Features | Unison / Harmony 2015

Girlpool

By Maura McAndrew | 21 December 2015

Girlpool’s Before the World was Big is the ultimate piece of bedroom pop: find two teenage girls with a guitar and a bass, find two strong voices singing in unison, find songs that try to make sense of growing up and leaving childhood behind and anything else that drifts into frame. Introverted and spare, their sound is reminiscent of ‘80s indie like that of Beat Happening, but singer-songwriters Cleo Tucker and Harmony Tividad add an element of arresting brashness and immediacy to their retro-adulation. Mostly it’s in those voices—not quite Kathleen Hanna-esque fuck-you shrill, but loud, assertive, and feminine enough that critics have said idiotic things like “It is like being cornered by a couple of characters from HBO’s Girls and made to listen to their boyfriend problems in excruciating detail.” (This casual misogyny brought to you by the fine folks of The Guardian.)

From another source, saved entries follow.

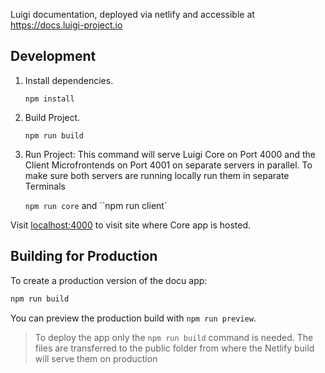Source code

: Luigi documentation, deployed via netlify and accessible at https://docs.luigi-project.io


## Development

1. Install dependencies. 

    `npm install`

2. Build Project.

    `npm run build`

3. Run Project: This command will serve Luigi Core on Port 4000 and the Client Microfrontends on Port 4001 on separate servers in parallel. To make sure both servers are running locally run them in separate Terminals

    `npm run core` and ``npm run client`

Visit [localhost:4000](http://localhost:4000) to visit site where Core app is hosted.

## Building for Production

To create a production version of the docu app:

```bash
npm run build
```

You can preview the production build with `npm run preview`.

> To deploy the app only the `npm run build` command is needed. The files are transferred to the public folder from where the Netlify build will serve them on production 
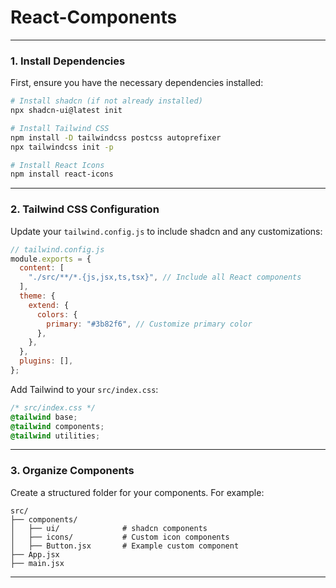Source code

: # React-Components
---

### 1. **Install Dependencies**
First, ensure you have the necessary dependencies installed:

```bash
# Install shadcn (if not already installed)
npx shadcn-ui@latest init

# Install Tailwind CSS
npm install -D tailwindcss postcss autoprefixer
npx tailwindcss init -p

# Install React Icons
npm install react-icons
```

---

### 2. **Tailwind CSS Configuration**
Update your `tailwind.config.js` to include shadcn and any customizations:

```javascript
// tailwind.config.js
module.exports = {
  content: [
    "./src/**/*.{js,jsx,ts,tsx}", // Include all React components
  ],
  theme: {
    extend: {
      colors: {
        primary: "#3b82f6", // Customize primary color
      },
    },
  },
  plugins: [],
};
```

Add Tailwind to your `src/index.css`:

```css
/* src/index.css */
@tailwind base;
@tailwind components;
@tailwind utilities;
```

---

### 3. **Organize Components**
Create a structured folder for your components. For example:

```
src/
├── components/
│   ├── ui/              # shadcn components
│   ├── icons/           # Custom icon components
│   ├── Button.jsx       # Example custom component
├── App.jsx
├── main.jsx
```

---
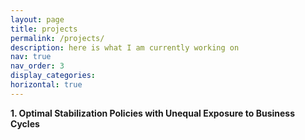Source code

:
 ```yaml
---
layout: page
title: projects
permalink: /projects/
description: here is what I am currently working on
nav: true
nav_order: 3
display_categories: 
horizontal: true
---
```




**1. Optimal Stabilization Policies with Unequal Exposure to Business Cycles**

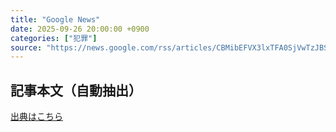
 ```yaml
---
title: "Google News"
date: 2025-09-26 20:00:00 +0900
categories: ["犯罪"]
source: "https://news.google.com/rss/articles/CBMibEFVX3lxTFA0SjVwTzJBSWxUVEYyZVR0VXdMNVM5bjJYeElIaVl3X1F4QTl1XzZIU2NmLUV6RTJ6LUNNUXktQzNQTjdTMngyTE9QSEVSNXNkWWFfWHJfU2lzX2lZcWRLRHRzbm83V0NJdjQyVg?oc=5"
---
```


## 記事本文（自動抽出）
<body class="y0K44d EA71Tc" id="readabilityBody"></body>

[出典はこちら](https://news.google.com/rss/articles/CBMibEFVX3lxTFA0SjVwTzJBSWxUVEYyZVR0VXdMNVM5bjJYeElIaVl3X1F4QTl1XzZIU2NmLUV6RTJ6LUNNUXktQzNQTjdTMngyTE9QSEVSNXNkWWFfWHJfU2lzX2lZcWRLRHRzbm83V0NJdjQyVg?oc=5)
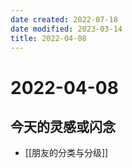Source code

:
 ```yaml
---
date created: 2022-07-18
date modified: 2023-03-14
title: 2022-04-08
---
```


# 2022-04-08

## 今天的灵感或闪念

- [[朋友的分类与分级]]
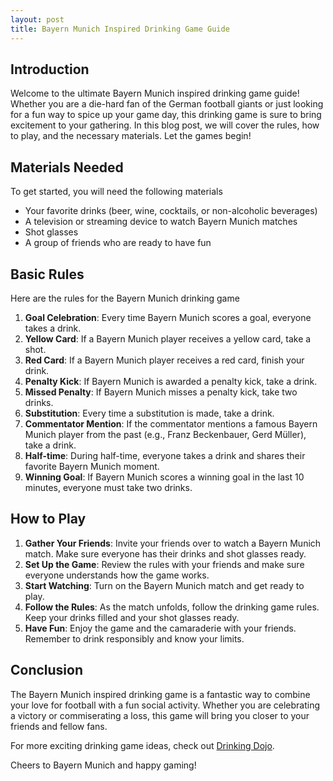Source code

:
 ```yaml
---
layout: post
title: Bayern Munich Inspired Drinking Game Guide
---
```



## Introduction

Welcome to the ultimate Bayern Munich inspired drinking game guide! Whether you are a die-hard fan of the German football giants or just looking for a fun way to spice up your game day, this drinking game is sure to bring excitement to your gathering. In this blog post, we will cover the rules, how to play, and the necessary materials. Let the games begin!

## Materials Needed

To get started, you will need the following materials

- Your favorite drinks (beer, wine, cocktails, or non-alcoholic beverages)
- A television or streaming device to watch Bayern Munich matches
- Shot glasses
- A group of friends who are ready to have fun

## Basic Rules

Here are the rules for the Bayern Munich drinking game

1. **Goal Celebration**: Every time Bayern Munich scores a goal, everyone takes a drink.
2. **Yellow Card**: If a Bayern Munich player receives a yellow card, take a shot.
3. **Red Card**: If a Bayern Munich player receives a red card, finish your drink.
4. **Penalty Kick**: If Bayern Munich is awarded a penalty kick, take a drink.
5. **Missed Penalty**: If Bayern Munich misses a penalty kick, take two drinks.
6. **Substitution**: Every time a substitution is made, take a drink.
7. **Commentator Mention**: If the commentator mentions a famous Bayern Munich player from the past (e.g., Franz Beckenbauer, Gerd Müller), take a drink.
8. **Half-time**: During half-time, everyone takes a drink and shares their favorite Bayern Munich moment.
9. **Winning Goal**: If Bayern Munich scores a winning goal in the last 10 minutes, everyone must take two drinks.

## How to Play

1. **Gather Your Friends**: Invite your friends over to watch a Bayern Munich match. Make sure everyone has their drinks and shot glasses ready.
2. **Set Up the Game**: Review the rules with your friends and make sure everyone understands how the game works.
3. **Start Watching**: Turn on the Bayern Munich match and get ready to play.
4. **Follow the Rules**: As the match unfolds, follow the drinking game rules. Keep your drinks filled and your shot glasses ready.
5. **Have Fun**: Enjoy the game and the camaraderie with your friends. Remember to drink responsibly and know your limits.

## Conclusion

The Bayern Munich inspired drinking game is a fantastic way to combine your love for football with a fun social activity. Whether you are celebrating a victory or commiserating a loss, this game will bring you closer to your friends and fellow fans.

For more exciting drinking game ideas, check out [Drinking Dojo](https://drinkingdojo.com/). 

Cheers to Bayern Munich and happy gaming!
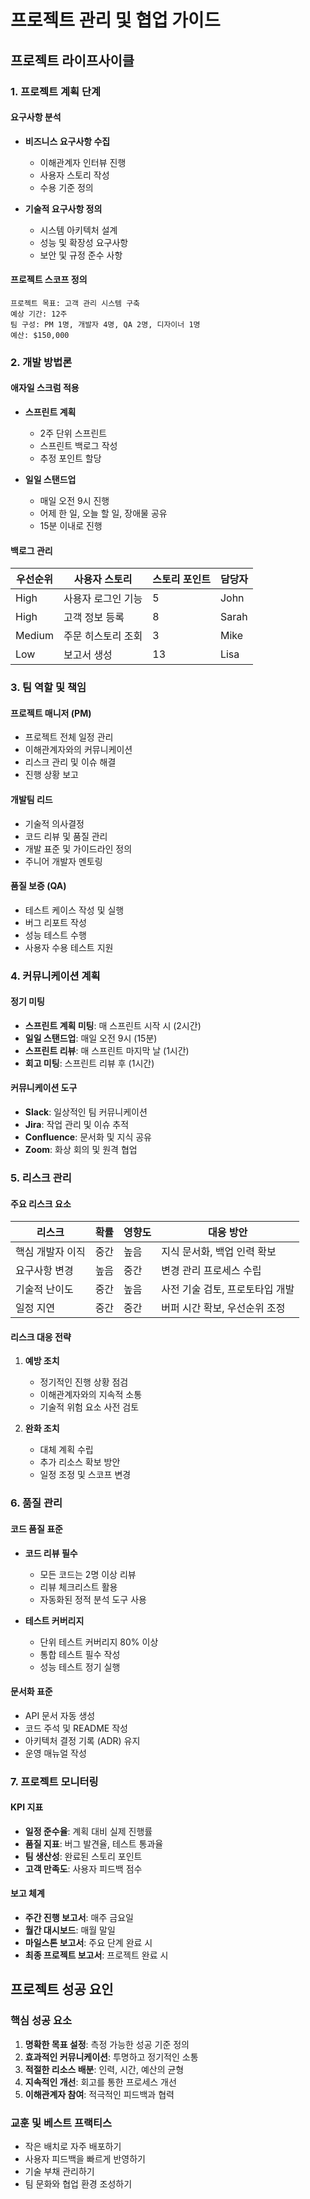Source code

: # 프로젝트 관리 및 협업 가이드

## 프로젝트 라이프사이클

### 1. 프로젝트 계획 단계

#### 요구사항 분석
- **비즈니스 요구사항 수집**
  - 이해관계자 인터뷰 진행
  - 사용자 스토리 작성
  - 수용 기준 정의

- **기술적 요구사항 정의**
  - 시스템 아키텍처 설계
  - 성능 및 확장성 요구사항
  - 보안 및 규정 준수 사항

#### 프로젝트 스코프 정의
```
프로젝트 목표: 고객 관리 시스템 구축
예상 기간: 12주
팀 구성: PM 1명, 개발자 4명, QA 2명, 디자이너 1명
예산: $150,000
```

### 2. 개발 방법론

#### 애자일 스크럼 적용
- **스프린트 계획**
  - 2주 단위 스프린트
  - 스프린트 백로그 작성
  - 추정 포인트 할당

- **일일 스탠드업**
  - 매일 오전 9시 진행
  - 어제 한 일, 오늘 할 일, 장애물 공유
  - 15분 이내로 진행

#### 백로그 관리
| 우선순위 | 사용자 스토리 | 스토리 포인트 | 담당자 |
|---------|------------|-------------|-------|
| High | 사용자 로그인 기능 | 5 | John |
| High | 고객 정보 등록 | 8 | Sarah |
| Medium | 주문 히스토리 조회 | 3 | Mike |
| Low | 보고서 생성 | 13 | Lisa |

### 3. 팀 역할 및 책임

#### 프로젝트 매니저 (PM)
- 프로젝트 전체 일정 관리
- 이해관계자와의 커뮤니케이션
- 리스크 관리 및 이슈 해결
- 진행 상황 보고

#### 개발팀 리드
- 기술적 의사결정
- 코드 리뷰 및 품질 관리
- 개발 표준 및 가이드라인 정의
- 주니어 개발자 멘토링

#### 품질 보증 (QA)
- 테스트 케이스 작성 및 실행
- 버그 리포트 작성
- 성능 테스트 수행
- 사용자 수용 테스트 지원

### 4. 커뮤니케이션 계획

#### 정기 미팅
- **스프린트 계획 미팅**: 매 스프린트 시작 시 (2시간)
- **일일 스탠드업**: 매일 오전 9시 (15분)
- **스프린트 리뷰**: 매 스프린트 마지막 날 (1시간)
- **회고 미팅**: 스프린트 리뷰 후 (1시간)

#### 커뮤니케이션 도구
- **Slack**: 일상적인 팀 커뮤니케이션
- **Jira**: 작업 관리 및 이슈 추적
- **Confluence**: 문서화 및 지식 공유
- **Zoom**: 화상 회의 및 원격 협업

### 5. 리스크 관리

#### 주요 리스크 요소
| 리스크 | 확률 | 영향도 | 대응 방안 |
|-------|------|-------|---------|
| 핵심 개발자 이직 | 중간 | 높음 | 지식 문서화, 백업 인력 확보 |
| 요구사항 변경 | 높음 | 중간 | 변경 관리 프로세스 수립 |
| 기술적 난이도 | 중간 | 높음 | 사전 기술 검토, 프로토타입 개발 |
| 일정 지연 | 중간 | 중간 | 버퍼 시간 확보, 우선순위 조정 |

#### 리스크 대응 전략
1. **예방 조치**
   - 정기적인 진행 상황 점검
   - 이해관계자와의 지속적 소통
   - 기술적 위험 요소 사전 검토

2. **완화 조치**
   - 대체 계획 수립
   - 추가 리소스 확보 방안
   - 일정 조정 및 스코프 변경

### 6. 품질 관리

#### 코드 품질 표준
- **코드 리뷰 필수**
  - 모든 코드는 2명 이상 리뷰
  - 리뷰 체크리스트 활용
  - 자동화된 정적 분석 도구 사용

- **테스트 커버리지**
  - 단위 테스트 커버리지 80% 이상
  - 통합 테스트 필수 작성
  - 성능 테스트 정기 실행

#### 문서화 표준
- API 문서 자동 생성
- 코드 주석 및 README 작성
- 아키텍처 결정 기록 (ADR) 유지
- 운영 매뉴얼 작성

### 7. 프로젝트 모니터링

#### KPI 지표
- **일정 준수율**: 계획 대비 실제 진행률
- **품질 지표**: 버그 발견율, 테스트 통과율
- **팀 생산성**: 완료된 스토리 포인트
- **고객 만족도**: 사용자 피드백 점수

#### 보고 체계
- **주간 진행 보고서**: 매주 금요일
- **월간 대시보드**: 매월 말일
- **마일스톤 보고서**: 주요 단계 완료 시
- **최종 프로젝트 보고서**: 프로젝트 완료 시

## 프로젝트 성공 요인

### 핵심 성공 요소
1. **명확한 목표 설정**: 측정 가능한 성공 기준 정의
2. **효과적인 커뮤니케이션**: 투명하고 정기적인 소통
3. **적절한 리소스 배분**: 인력, 시간, 예산의 균형
4. **지속적인 개선**: 회고를 통한 프로세스 개선
5. **이해관계자 참여**: 적극적인 피드백과 협력

### 교훈 및 베스트 프랙티스
- 작은 배치로 자주 배포하기
- 사용자 피드백을 빠르게 반영하기
- 기술 부채 관리하기
- 팀 문화와 협업 환경 조성하기 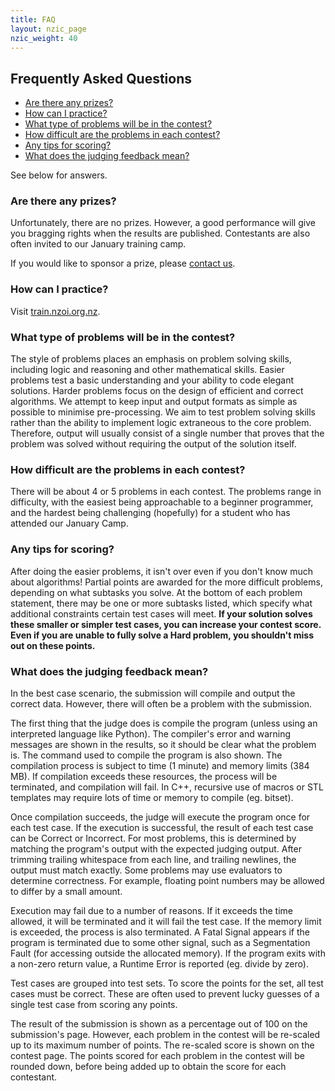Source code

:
 ```yaml
---
title: FAQ
layout: nzic_page
nzic_weight: 40
---
```


## Frequently Asked Questions

- [Are there any prizes?](#are-there-any-prizes)
- [How can I practice?](#how-can-i-practice)
- [What type of problems will be in the contest?](#what-type-of-problems-will-be-in-the-contest)
- [How difficult are the problems in each contest?](#how-difficult-are-the-problems-in-each-contest)
- [Any tips for scoring?](#any-tips-for-scoring)
- [What does the judging feedback mean?](#what-does-the-judging-feedback-mean)

See below for answers.

### Are there any prizes?

Unfortunately, there are no prizes. However, a good performance will give you bragging rights when the results are published. Contestants are also often invited to our January training camp.

If you would like to sponsor a prize, please [contact us](mailto:nzic@nzoi.org.nz).

### How can I practice?

Visit [train.nzoi.org.nz](train.nzoi.org.nz).

### What type of problems will be in the contest?

The style of problems places an emphasis on problem solving skills, including logic and reasoning and other mathematical skills. Easier problems test a basic understanding and your ability to code elegant solutions. Harder problems focus on the design of efficient and correct algorithms. We attempt to keep input and output formats as simple as possible to minimise pre-processing. We aim to test problem solving skills rather than the ability to implement logic extraneous to the core problem. Therefore, output will usually consist of a single number that proves that the problem was solved without requiring the output of the solution itself.

### How difficult are the problems in each contest?

There will be about 4 or 5 problems in each contest. The problems range in difficulty, with the easiest being approachable to a beginner programmer, and the hardest being challenging (hopefully) for a student who has attended our January Camp.

### Any tips for scoring?

After doing the easier problems, it isn't over even if you don't know much about algorithms! Partial points are awarded for the more difficult problems, depending on what subtasks you solve. At the bottom of each problem statement, there may be one or more subtasks listed, which specify what additional constraints certain test cases will meet. **If your solution solves these smaller or simpler test cases, you can increase your contest score. Even if you are unable to fully solve a Hard problem, you shouldn't miss out on these points.**

### What does the judging feedback mean?

In the best case scenario, the submission will compile and output the correct data. However, there will often be a problem with the submission.

The first thing that the judge does is compile the program (unless using an interpreted language like Python). The compiler's error and warning messages are shown in the results, so it should be clear what the problem is. The command used to compile the program is also shown. The compilation process is subject to time (1 minute) and memory limits (384 MB). If compilation exceeds these resources, the process will be terminated, and compilation will fail. In C++, recursive use of macros or STL templates may require lots of time or memory to compile (eg. bitset).

Once compilation succeeds, the judge will execute the program once for each test case. If the execution is successful, the result of each test case can be Correct or Incorrect. For most problems, this is determined by matching the program's output with the expected judging output. After trimming trailing whitespace from each line, and trailing newlines, the output must match exactly. Some problems may use evaluators to determine correctness. For example, floating point numbers may be allowed to differ by a small amount.

Execution may fail due to a number of reasons. If it exceeds the time allowed, it will be terminated and it will fail the test case. If the memory limit is exceeded, the process is also terminated. A Fatal Signal appears if the program is terminated due to some other signal, such as a Segmentation Fault (for accessing outside the allocated memory). If the program exits with a non-zero return value, a Runtime Error is reported (eg. divide by zero).

Test cases are grouped into test sets. To score the points for the set, all test cases must be correct. These are often used to prevent lucky guesses of a single test case from scoring any points.

The result of the submission is shown as a percentage out of 100 on the submission's page. However, each problem in the contest will be re-scaled up to its maximum number of points. The re-scaled score is shown on the contest page. The points scored for each problem in the contest will be rounded down, before being added up to obtain the score for each contestant.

But Before the World was Big is emphatically not concerned with “boyfriend problems.” Its focus is squarely on that impatient, confused mentality of late teenage-hood, sometimes concerned with others but mostly wrapped up in who am I and why am I and what’s going to happen to me? kind of bullshit. It is present both in Tividad and Tucker’s words and in their sound, at times whispering but more often consciously projecting, fighting to be heard. “Do you feel restless when you realize you’re alive?”, they ask desperately in “Chinatown.” Likewise, in “I Like that You Can See It”: “My mind is almost 19 / And I still feel angry / I’m searching for the reason.”

Tividad and Tucker sing every song together, but the record nonetheless feels achingly lonely, like reaching out while totally afraid of being swallowed up. Like many works on adolescent confusion, Before the World was Big is fixated on loss: of childhood, of safety, of certainty. On the title track, they chant it like a mantra: “I just miss how it felt standing next to you / Wearing matching dresses before the world was big.” Girlpool incisively captures, in just ten short songs, that deep breath, that building up of courage, and that one last look back before charging out into the world.